Living longer and better requires a lot of attention to exercise and brain fitness. We all need exercise, fresh air and sunshine to maintain good health. Our brains also need to be exercised and experts agree that reminiscing can elevate our moods and flex our brains in many positive ways. One way to kill two birds with one stone is to grow a memory garden.
Our ability to smell is the strongest facilitator of remembering. Fragrant plants can take us back to our childhood or recall a day in the garden with a loved one. I especially like to grow the plants that have been given to me by family and friends. Roses are perhaps the most fragrant and are easy to share with others. Cuttings taken in winter can be rooted and gifted for summertime blooms.
Who doesn’t have a planting of Hens and Chicks that someone gave us? My garden is filled with plants and flowers that my mother has given me. Most of them she dug up from her garden and that makes them more special to me.
My Granddaddy loved crepe myrtles. They grew all over the 160 acres where my father grew up. Their ruffled and papery blooms gave him so much pleasure as mine do for me. They also remind me of my grandparents’ old farmhouse and how excited I got as a child when we were close enough to see the windmill turning in the field. I can just see my granddad go out past the woods to find Goldie, my father’s buckskin mare. Crepe myrtles are planted at the head of my granddaddy’s grave. I took my own children back to the homestead while they were still little. The farmhouse is gone, the windmill is broke down and laying in the field, but crepe myrtles still grow next to where the front porch once stood.

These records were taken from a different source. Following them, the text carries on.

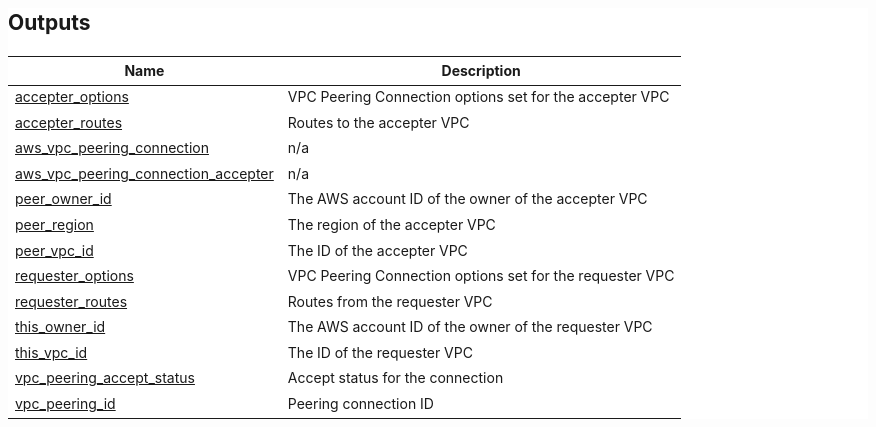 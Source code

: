 ## Outputs

| Name | Description |
|------|-------------|
| <a name="output_accepter_options"></a> [accepter\_options](#output\_accepter\_options) | VPC Peering Connection options set for the accepter VPC |
| <a name="output_accepter_routes"></a> [accepter\_routes](#output\_accepter\_routes) | Routes to the accepter VPC |
| <a name="output_aws_vpc_peering_connection"></a> [aws\_vpc\_peering\_connection](#output\_aws\_vpc\_peering\_connection) | n/a |
| <a name="output_aws_vpc_peering_connection_accepter"></a> [aws\_vpc\_peering\_connection\_accepter](#output\_aws\_vpc\_peering\_connection\_accepter) | n/a |
| <a name="output_peer_owner_id"></a> [peer\_owner\_id](#output\_peer\_owner\_id) | The AWS account ID of the owner of the accepter VPC |
| <a name="output_peer_region"></a> [peer\_region](#output\_peer\_region) | The region of the accepter VPC |
| <a name="output_peer_vpc_id"></a> [peer\_vpc\_id](#output\_peer\_vpc\_id) | The ID of the accepter VPC |
| <a name="output_requester_options"></a> [requester\_options](#output\_requester\_options) | VPC Peering Connection options set for the requester VPC |
| <a name="output_requester_routes"></a> [requester\_routes](#output\_requester\_routes) | Routes from the requester VPC |
| <a name="output_this_owner_id"></a> [this\_owner\_id](#output\_this\_owner\_id) | The AWS account ID of the owner of the requester VPC |
| <a name="output_this_vpc_id"></a> [this\_vpc\_id](#output\_this\_vpc\_id) | The ID of the requester VPC |
| <a name="output_vpc_peering_accept_status"></a> [vpc\_peering\_accept\_status](#output\_vpc\_peering\_accept\_status) | Accept status for the connection |
| <a name="output_vpc_peering_id"></a> [vpc\_peering\_id](#output\_vpc\_peering\_id) | Peering connection ID |
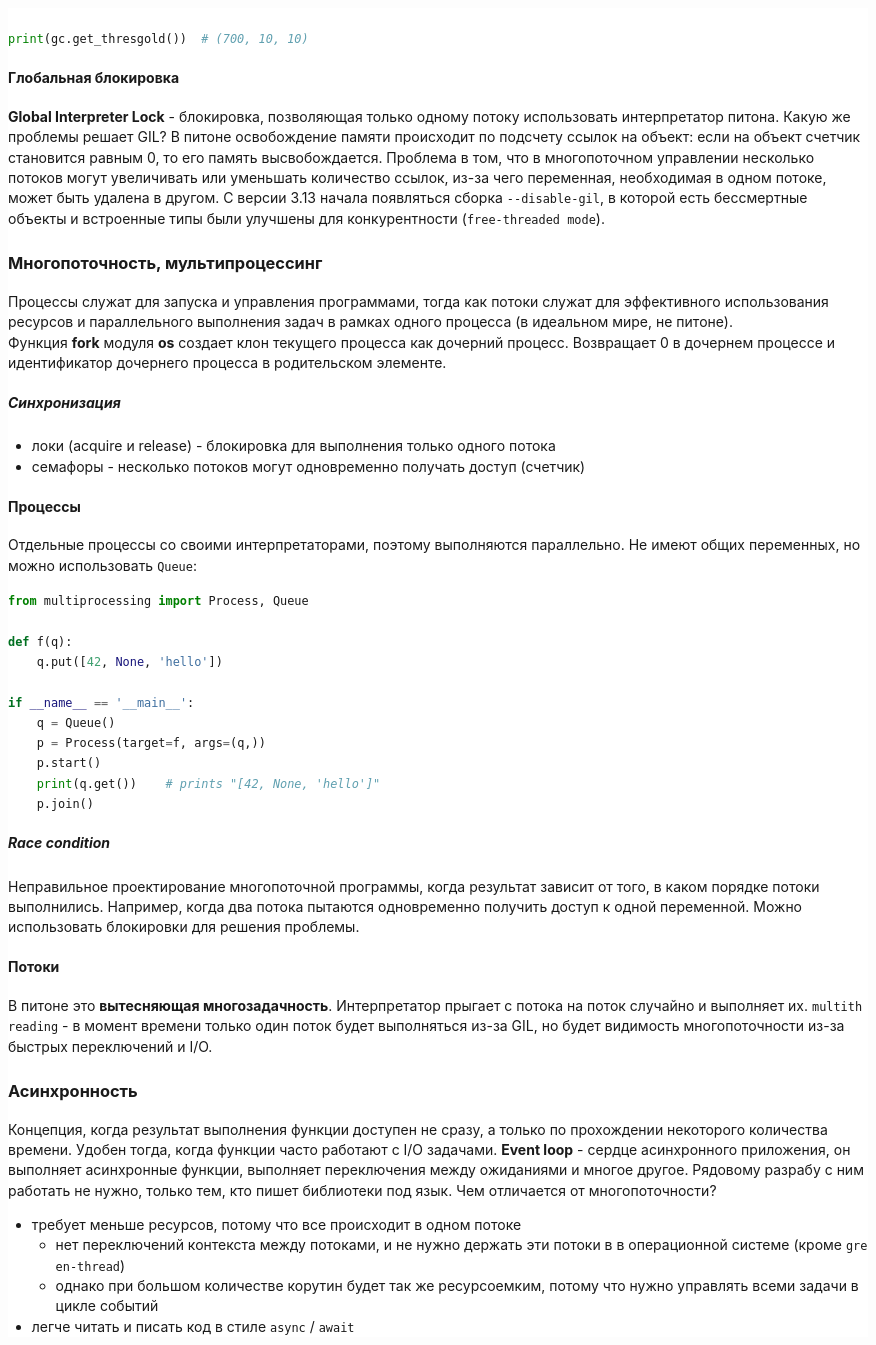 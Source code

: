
 ```python

print(gc.get_thresgold())  # (700, 10, 10)
```
#### Глобальная блокировка
**Global Interpreter Lock** - блокировка, позволяющая только одному потоку использовать интерпретатор питона.
Какую же проблемы решает GIL? В питоне освобождение памяти происходит по подсчету ссылок на объект: если на объект счетчик становится равным 0, то его память высвобождается. Проблема в том, что в многопоточном управлении несколько потоков могут увеличивать или уменьшать количество ссылок, из-за чего переменная, необходимая в одном потоке, может быть удалена в другом.
С версии 3.13 начала появляться сборка `--disable-gil`, в которой есть бессмертные объекты и встроенные типы были улучшены для конкурентности (`free-threaded mode`).
### Многопоточность, мультипроцессинг
Процессы служат для запуска и управления программами, тогда как потоки служат для эффективного использования ресурсов и параллельного выполнения задач в рамках одного процесса (в идеальном мире, не питоне).
Функция **fork** модуля **os** создает клон текущего процесса как дочерний процесс. Возвращает 0 в дочернем процессе и идентификатор дочернего процесса в родительском элементе.
##### Синхронизация
-  локи (acquire и release) -  блокировка для выполнения только одного потока
- семафоры - несколько потоков могут одновременно получать доступ (счетчик)
#### Процессы
Отдельные процессы со своими интерпретаторами, поэтому выполняются параллельно.
Не имеют общих переменных, но можно использовать `Queue`:
```python
from multiprocessing import Process, Queue

def f(q):
    q.put([42, None, 'hello'])

if __name__ == '__main__':
    q = Queue()
    p = Process(target=f, args=(q,))
    p.start()
    print(q.get())    # prints "[42, None, 'hello']"
    p.join()
```
##### Race condition
Неправильное проектирование многопоточной программы, когда результат зависит от того, в каком порядке потоки выполнились. Например, когда два потока пытаются одновременно получить доступ к одной переменной. Можно использовать блокировки для решения проблемы.
#### Потоки
В питоне это **вытесняющая многозадачность**.
Интерпретатор прыгает с потока на поток случайно и выполняет их.
`multithreading` - в момент времени только один поток будет выполняться из-за GIL, но будет видимость многопоточности из-за быстрых переключений и I/O.
### Асинхронность
Концепция, когда результат выполнения функции доступен не сразу, а только по прохождении некоторого количества времени. Удобен тогда, когда функции часто работают с I/O задачами.
**Event loop** - сердце асинхронного приложения, он выполняет асинхронные функции, выполняет переключения между ожиданиями и многое другое. Рядовому разрабу с ним работать не нужно, только тем, кто пишет библиотеки под язык.
Чем отличается от многопоточности?
- требует меньше ресурсов, потому что все происходит в одном потоке
	- нет переключений контекста между потоками, и не нужно держать эти потоки в в операционной системе (кроме `green-thread`)
	- однако при большом количестве корутин будет так же ресурсоемким, потому что нужно управлять всеми задачи в цикле событий
- легче читать и писать код в стиле `async` / `await`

My daughter hated gardening when she was a child. She would promise to clean the whole house if I just wouldn’t ask her to lend a hand in the dirt. Regardless of her complaining, I made her learn all the names of the flowers we grew. She was a quick learner and managed to only spend a short time in the flower beds. But one year I found a way to lure her into the garden. I planted a sunflower house with six different varieties of sunflowers and morning glories that climbed up the giant stalks. Every day she would go out to see the house’s progress. When it grew big enough, she would go inside and sit a while dreaming. She’s now a mother herself and now enjoys planting flowers and vegetables with her two sons. I try to grow sunflowers every year, mostly to remember the summer of that Tara took to gardening because of a sunflower house.
Gardening can be so beneficial for getting you in shape, exposing you to fresh air and it can be a social connector also. Whether you love to garden or just love someone who does, it gives you an opportunity to connect. Just ask that gardening friend or family member to show you their garden. Take them a small plant and you’ll be remembered for years to come. Chances are that you’ll come home with a memory plant of your own.
Karen Everett Watson is a certified gerontologist who lives in the Sacramento Valley just a mile from her parents who give her a constant flow of topics on aging. She enjoys her three children, 10 grandchildren, her chickens and two acre homestead.